Pain at pumps begins before landfall

Published 12:00 am Saturday, August 30, 2008

NATCHEZ — If Hurricane Gustav wasn’t bad enough, a storm of high gas prices is brewing around the Miss-Lou.

Many prices around town jumped to 3.79 per gallon, an increase of up to 20 cents per gallon, which has left many residents upset.

“It’s kind of interesting because (the hurricane hasn’t hit) yet,” Ron Chapman said. “I have a feeling it’s a little bit of anticipation by the oil company.”

Email newsletter signup

Chapman is from Chalmette, La., near New Orleans, but has evacuated Gustav to his house in Natchez and remembers his 2005 evacuation to Natchez well.

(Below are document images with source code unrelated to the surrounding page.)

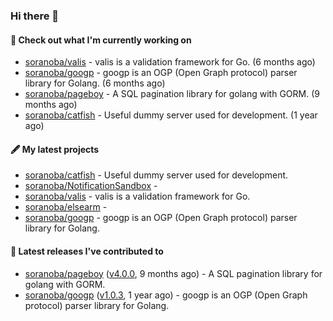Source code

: ### Hi there 👋

#### 👷  Check out what I'm currently working on

- [soranoba/valis](https://github.com/soranoba/valis) - valis is a validation framework for Go. (6 months ago)
- [soranoba/googp](https://github.com/soranoba/googp) - googp is an OGP (Open Graph protocol) parser library for Golang. (6 months ago)
- [soranoba/pageboy](https://github.com/soranoba/pageboy) - A SQL pagination library for golang with GORM. (9 months ago)
- [soranoba/catfish](https://github.com/soranoba/catfish) - Useful dummy server used for development. (1 year ago)

#### 🖋️  My latest projects

- [soranoba/catfish](https://github.com/soranoba/catfish) - Useful dummy server used for development.
- [soranoba/NotificationSandbox](https://github.com/soranoba/NotificationSandbox) - 
- [soranoba/valis](https://github.com/soranoba/valis) - valis is a validation framework for Go.
- [soranoba/elsearm](https://github.com/soranoba/elsearm) - 
- [soranoba/googp](https://github.com/soranoba/googp) - googp is an OGP (Open Graph protocol) parser library for Golang.

#### 🚀  Latest releases I've contributed to

- [soranoba/pageboy](https://github.com/soranoba/pageboy) ([v4.0.0](https://github.com/soranoba/pageboy/releases/tag/v4.0.0), 9 months ago) - A SQL pagination library for golang with GORM.
- [soranoba/googp](https://github.com/soranoba/googp) ([v1.0.3](https://github.com/soranoba/googp/releases/tag/v1.0.3), 1 year ago) - googp is an OGP (Open Graph protocol) parser library for Golang.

“As Yogi Berra said, ‘It’s deja vu all over again.’ People are just realizing they’ve got to move and move fast.”

Ricky Barlow, who spent nearly $80 to fill up his truck, was also very upset.

“I think it’s ridiculous because they didn’t pay 20 cents more for it when it was in the ground,” Barlow said. “It was $3.59 two days ago. The same gas they paid a lower price for is still in the ground.

“It really hasn’t done anything to us yet. It’s just a gouge.”

And although Gustav has yet to make landfall, it has had an impact on the price that the stations are paying for the gas, said Charles Zuccaro of Independent Oil.

Independent Oil saw a price increase of 26 cents per gallon, which has been passed on to drivers, Zuccaro said.

“Demand and inventory numbers have a lot to do with it,” Zuccaro said. “The inventory numbers usually come out on Thursday and if the inventory is low then it goes back up.”

The increase in supplier price has cut into Independent Oil’s profit margin, Zuccaro said.

“We’re definitely not making what we normally make.”

And for the Mississippi Attorney General’s office, profit is the key component in fighting price gouging.

“The rule of thumb is very clear,” Attorney General Jim Hood said. “You cannot increase you profits.”

However, the misconception of many people is that the storm calls for a price freeze, Hood said. Stores are allowed to increase the prices to cover increases in the cost of fuel.

“Your local store, it cost them more, and you can’t ask them to sell fuel at a deficit,” Hood said.

However, some stores try to get around this rule.

“What some of them do though, is they’ll call ahead and find out that their next load is going to cost 25 cents a gallon more, and they’ll run out and change out the cost on the gas they have in the ground,” Hood said. “And that’s price gouging.”

And this is something that the Attorney General’s office is taking very seriously.

“We have sent the message out very clear, he said. If you price gouge over $500 it’s a felony and that’s subject to one to five years in the penitentiary.

If we catch them we’re going to try to send people to the pen, if I have anything to do with it.”

While they have been working very hard to stop price gouging, Hood said that consumers are the key to prosecuting it.

“Just about everybody’s got a camera on their cell phone,” he said. “Use that camera, a picture’s worth a 1,000 words in those criminal courts.”